# Oil spill effects in panhandle?



## Coffeeguy (May 27, 2006)

I have a trip planned to Okaloosa for the end of July, an just keeping an eye on things in case I have to go elsewhere. I'd rather get some first-hand information as opposed to what the news media and NOAA say. Any of the locals have some insights as to how surf/pier fishing is being affected right now or over the next few weeks? Depending on how much oil is actually IN the water, I don't see any point in fouling up all my gear with it. I guess the main question is, in the places where it's already hit, has the fishing changed much...and would you be willing to eat what you catch?


----------



## repair5343 (Jul 8, 2001)

DO NOT eat anything comming out of the waters from that area.
Not unless you like oil in your fish.:--|:--|:--|


----------



## ramiron (Jun 8, 2010)

*Panhandle oil*

I don't know if "repair5343" from Lakeworth, fl has a first hand fishing experience in Okaloosa county area, but the only local information that I have heard about is small amounts of oil to the west in Pensacola. That information could be true or false, since it was word of mouth.
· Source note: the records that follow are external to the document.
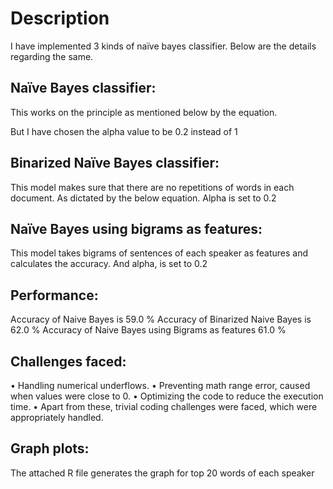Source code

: # Description
I have implemented 3 kinds of naïve bayes classifier. Below are the details regarding the same.

## Naïve Bayes classifier:
This works on the principle as mentioned below by the equation.
 
But I have chosen the alpha value to be 0.2 instead of 1
##  Binarized Naïve Bayes classifier:
This model makes sure that there are no repetitions of words in each document. As dictated by the below equation. Alpha is set to 0.2
 
## Naïve Bayes using bigrams as features:
This model takes bigrams of sentences of each speaker as features and calculates the accuracy. And alpha, is set to 0.2

## Performance:
Accuracy of Naive Bayes is  59.0 %
Accuracy of Binarized Naive Bayes is  62.0 %
Accuracy of Naive Bayes using Bigrams as features  61.0 %

## Challenges faced:
•	Handling numerical underflows.
•	Preventing math range error, caused when values were close to 0.
•	Optimizing the code to reduce the execution time.
•	Apart from these, trivial coding challenges were faced, which were appropriately handled.

## Graph plots:
The attached R file generates the graph for top 20 words of each speaker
I have not heard of any reports in Destin or Panama City Beach. I recently fished the Port St. Joe area (where I live) and there was no oil or oil sheen. I sent my vacationing son and his family home with 30 pounds of King Mackerel that they caught. I would say monitor the reports from WJHGTV.com and WMBBTV.com, Panama City or some of the stations over in Pensacola/Ft. Walton area. Prevailing winds and current have kept us clear thus far. Also, it seems that some people have an opinion on everything. I would be skeptical of random comments from folks NOT from the area, unless they have first hand knowledge. Good luck with your trip.


----------



## Kingfshr (Jan 31, 2009)

I'm going Kingfishing on PCB Pier tomorrow. I'll post an oil report. Oil is still west of PC in Pennsacola. Prolly no fish where the oil is.


----------



## Coffeeguy (May 27, 2006)

Thanks for the feedback. We pretty much decided that we're going to the area regardless, and taking our chances...Who knows, even if it hits on the gulf side, the bay or Santa Rosa Sound may be fine. Either way, am looking forward to the annual pilgrimage to the area and making the best of the trip.


----------